- **Prompt**:
Transcribe each entry. Change nothing.

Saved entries
***

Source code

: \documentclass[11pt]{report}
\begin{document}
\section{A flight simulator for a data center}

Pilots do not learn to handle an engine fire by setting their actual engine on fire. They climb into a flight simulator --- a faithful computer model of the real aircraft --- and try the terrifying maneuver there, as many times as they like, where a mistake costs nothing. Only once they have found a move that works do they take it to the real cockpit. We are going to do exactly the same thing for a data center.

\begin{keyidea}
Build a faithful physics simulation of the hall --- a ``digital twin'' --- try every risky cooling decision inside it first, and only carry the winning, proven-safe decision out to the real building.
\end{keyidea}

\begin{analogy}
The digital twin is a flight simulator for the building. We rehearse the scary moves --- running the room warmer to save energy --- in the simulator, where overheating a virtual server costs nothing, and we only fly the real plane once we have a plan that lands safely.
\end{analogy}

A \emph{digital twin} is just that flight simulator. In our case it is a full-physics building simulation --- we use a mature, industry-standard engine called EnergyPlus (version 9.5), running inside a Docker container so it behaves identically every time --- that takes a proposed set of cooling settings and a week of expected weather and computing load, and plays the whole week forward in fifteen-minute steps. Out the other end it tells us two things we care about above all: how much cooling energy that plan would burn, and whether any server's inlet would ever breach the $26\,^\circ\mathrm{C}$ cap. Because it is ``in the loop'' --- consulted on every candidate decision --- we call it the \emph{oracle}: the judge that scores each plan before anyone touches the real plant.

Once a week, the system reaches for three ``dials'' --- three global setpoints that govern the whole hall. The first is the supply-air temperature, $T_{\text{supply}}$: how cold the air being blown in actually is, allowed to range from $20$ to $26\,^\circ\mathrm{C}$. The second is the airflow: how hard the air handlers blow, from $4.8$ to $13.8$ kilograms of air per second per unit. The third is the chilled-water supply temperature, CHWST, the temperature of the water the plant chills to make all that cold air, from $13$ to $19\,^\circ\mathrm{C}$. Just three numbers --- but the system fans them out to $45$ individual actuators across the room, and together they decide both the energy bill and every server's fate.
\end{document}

***

- **Task output**:
Source code

: \documentclass[11pt]{report}
\begin{document}
\section{A flight simulator for a data center}

Pilots do not learn to handle an engine fire by setting their actual engine on fire. They climb into a flight simulator --- a faithful computer model of the real aircraft --- and try the terrifying maneuver there, as many times as they like, where a mistake costs nothing. Only once they have found a move that works do they take it to the real cockpit. We are going to do exactly the same thing for a data center.

\begin{keyidea}
Build a faithful physics simulation of the hall --- a ``digital twin'' --- try every risky cooling decision inside it first, and only carry the winning, proven-safe decision out to the real building.
\end{keyidea}

\begin{analogy}
The digital twin is a flight simulator for the building. We rehearse the scary moves --- running the room warmer to save energy --- in the simulator, where overheating a virtual server costs nothing, and we only fly the real plane once we have a plan that lands safely.
\end{analogy}

A \emph{digital twin} is just that flight simulator. In our case it is a full-physics building simulation --- we use a mature, industry-standard engine called EnergyPlus (version 9.5), running inside a Docker container so it behaves identically every time --- that takes a proposed set of cooling settings and a week of expected weather and computing load, and plays the whole week forward in fifteen-minute steps. Out the other end it tells us two things we care about above all: how much cooling energy that plan would burn, and whether any server's inlet would ever breach the $26\,^\circ\mathrm{C}$ cap. Because it is ``in the loop'' --- consulted on every candidate decision --- we call it the \emph{oracle}: the judge that scores each plan before anyone touches the real plant.

Once a week, the system reaches for three ``dials'' --- three global setpoints that govern the whole hall. The first is the supply-air temperature, $T_{\text{supply}}$: how cold the air being blown in actually is, allowed to range from $20$ to $26\,^\circ\mathrm{C}$. The second is the airflow: how hard the air handlers blow, from $4.8$ to $13.8$ kilograms of air per second per unit. The third is the chilled-water supply temperature, CHWST, the temperature of the water the plant chills to make all that cold air, from $13$ to $19\,^\circ\mathrm{C}$. Just three numbers --- but the system fans them out to $45$ individual actuators across the room, and together they decide both the energy bill and every server's fate.
\end{document}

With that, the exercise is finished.